Заметив, что гость откровенно любуется ею, девушка усмехнулась. После недолгого раздумья она сняла со стены лук предводительницы амазонок. Он казался чрезмерно большим и тяжелым для ее рук с тонкими запястьями, тем не менее девушка с легкостью натянула тетиву, вставив одну из стрел.
— Вот смешные эти амазонки! — заметила она небрежно. — Выжигали правую грудь вместо того, чтобы отвести назад локоть. Вот так! — показала она. — Так и стрела летит в два раза дальше!
Увидев, что острие стрелы нацелено ему прямо в горло, Конан в притворном испуге вскинул руки.
— Как?! Ты еще раз хочешь в меня выстрелить?..
— Разве я уже стреляла в тебя? — удивилась Иглессия.
— А как же! Ты выстрелила в меня, как только вошла! Две прекрасные голубые стрелы вонзились мне в сердце и навечно застряли там.
Конан не был искушен в искусстве галантных баталий, и бесхитростный комплимент, сотворенный им, удивил прежде всего его самого. Выразительный взгляд девушки, который она подарила ему, опуская лук, показал, что даже опасные, напоминающие оружие создания не глухи к пылким словам.

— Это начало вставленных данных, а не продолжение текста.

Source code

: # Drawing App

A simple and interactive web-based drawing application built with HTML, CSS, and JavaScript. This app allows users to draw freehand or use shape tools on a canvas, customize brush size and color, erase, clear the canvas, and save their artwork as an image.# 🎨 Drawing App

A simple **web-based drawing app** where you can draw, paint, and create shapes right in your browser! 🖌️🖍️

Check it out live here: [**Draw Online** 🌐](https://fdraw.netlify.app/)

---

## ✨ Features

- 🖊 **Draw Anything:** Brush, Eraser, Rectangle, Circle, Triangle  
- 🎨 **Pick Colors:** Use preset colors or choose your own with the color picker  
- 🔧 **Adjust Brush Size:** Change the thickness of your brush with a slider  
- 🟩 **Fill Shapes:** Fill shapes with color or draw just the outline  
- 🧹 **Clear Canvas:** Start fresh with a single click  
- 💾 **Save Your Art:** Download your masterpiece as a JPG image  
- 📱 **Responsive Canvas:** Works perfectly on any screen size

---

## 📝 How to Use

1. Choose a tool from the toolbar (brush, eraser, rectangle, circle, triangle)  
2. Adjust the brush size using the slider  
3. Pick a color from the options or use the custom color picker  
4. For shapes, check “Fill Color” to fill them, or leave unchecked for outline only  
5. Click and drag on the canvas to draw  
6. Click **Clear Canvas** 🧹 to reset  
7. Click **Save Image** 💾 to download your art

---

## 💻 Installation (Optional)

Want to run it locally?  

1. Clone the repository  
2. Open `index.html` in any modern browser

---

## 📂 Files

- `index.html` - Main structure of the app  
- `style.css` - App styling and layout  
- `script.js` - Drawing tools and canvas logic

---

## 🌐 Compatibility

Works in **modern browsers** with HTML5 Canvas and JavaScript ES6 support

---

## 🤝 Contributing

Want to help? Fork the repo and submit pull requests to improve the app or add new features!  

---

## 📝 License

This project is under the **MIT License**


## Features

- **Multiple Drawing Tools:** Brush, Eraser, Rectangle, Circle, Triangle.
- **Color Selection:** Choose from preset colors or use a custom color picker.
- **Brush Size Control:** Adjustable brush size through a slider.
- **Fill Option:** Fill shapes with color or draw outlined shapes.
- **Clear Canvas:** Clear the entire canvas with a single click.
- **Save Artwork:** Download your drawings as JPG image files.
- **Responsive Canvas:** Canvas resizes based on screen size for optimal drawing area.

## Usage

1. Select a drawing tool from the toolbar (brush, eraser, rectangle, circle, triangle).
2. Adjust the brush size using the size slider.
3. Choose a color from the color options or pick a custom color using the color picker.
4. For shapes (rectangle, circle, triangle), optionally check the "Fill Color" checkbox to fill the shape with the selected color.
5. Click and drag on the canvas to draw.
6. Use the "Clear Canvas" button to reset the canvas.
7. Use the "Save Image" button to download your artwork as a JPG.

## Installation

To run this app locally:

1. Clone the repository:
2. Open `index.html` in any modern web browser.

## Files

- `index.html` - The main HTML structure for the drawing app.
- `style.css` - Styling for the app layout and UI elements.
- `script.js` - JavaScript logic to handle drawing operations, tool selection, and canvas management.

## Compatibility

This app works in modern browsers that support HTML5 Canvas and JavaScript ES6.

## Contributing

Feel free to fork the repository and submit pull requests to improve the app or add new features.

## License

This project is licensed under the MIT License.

Кажется, Иглессия обладала редким достоинством: все, за что бы она ни бралась, она делала с отточенным совершенством. На коне она сидела так же умело и ловко, как рассказывала о древней символике секир и мечей. А стрелы, вылетавшие из амазонского лука, не знали промаха и поражали даже мелкую дичь на расстоянии сорока шагов. Синее платье она переодела на кожаные штаны до колен и кожаную же безрукавку и сидела в седле по-мужски. Точнее, седла и стремян вообще не было, круп легконогой гнедой кобылицы покрывала только попона.
— Ты удивительная девушка, — заметил Конан, подъезжая к ней и протягивая подобранную им с земли сраженную ею дичь. — Ты красива и женственна, и в то же время не каждый мужчина сравнится с тобой в ловкости и меткости.
— Не каждый, — согласилась девушка, укладывая тушки птиц в висящую на боку сумку. — Во мне довольно много мужских черт, ты верно заметил. Иногда, когда я совсем заскучаю в доме отца, я одеваю мужскую одежду, прячу под шляпу волосы и скачу в ближайшее селение. Там я напиваюсь в трактире — отец бы умер, если б узнал! — долго сижу, приглядываясь и прислушиваясь к тому, что творится вокруг. Если случается рядом пьяная ссора — обычно ввязываюсь. Так, из азарта, из интереса! Пару раз бывали настоящие дуэли. Один раз надутый зингарский вельможа вызвал меня на поединок на шпагах за то, что я не так отозвалась о расфуфыренной красотке, едущей вместе с ним. Было забавно!..
Иглессия рассмеялась, вспомнив дуэль, и откинулась гибкой спиной назад, так что затылок ее лег на укрытый попоной круп кобылы. Она отпустила поводья, и лошадь, почуяв свободу, понеслась вперед плавным галопом. Не вставая, девушка смотрела в небо, пока что-то там не привлекло ее внимания. Она выпрямилась и на полном скаку послала вверх стрелу.
— Не знав, что можно приготовить жаркое из ласточек! — заметил Конан подъехавшей девушке, бросая ей черное тельце, только что поднятое им с земли.
— Жаркое из ласточек? Что ты имеешь в виду?
— Иначе для чего тебе сшибать на лету эти бесплотные комочки перьев? Я всегда считал, что настоящий охотник никогда не тратит стрел попусту!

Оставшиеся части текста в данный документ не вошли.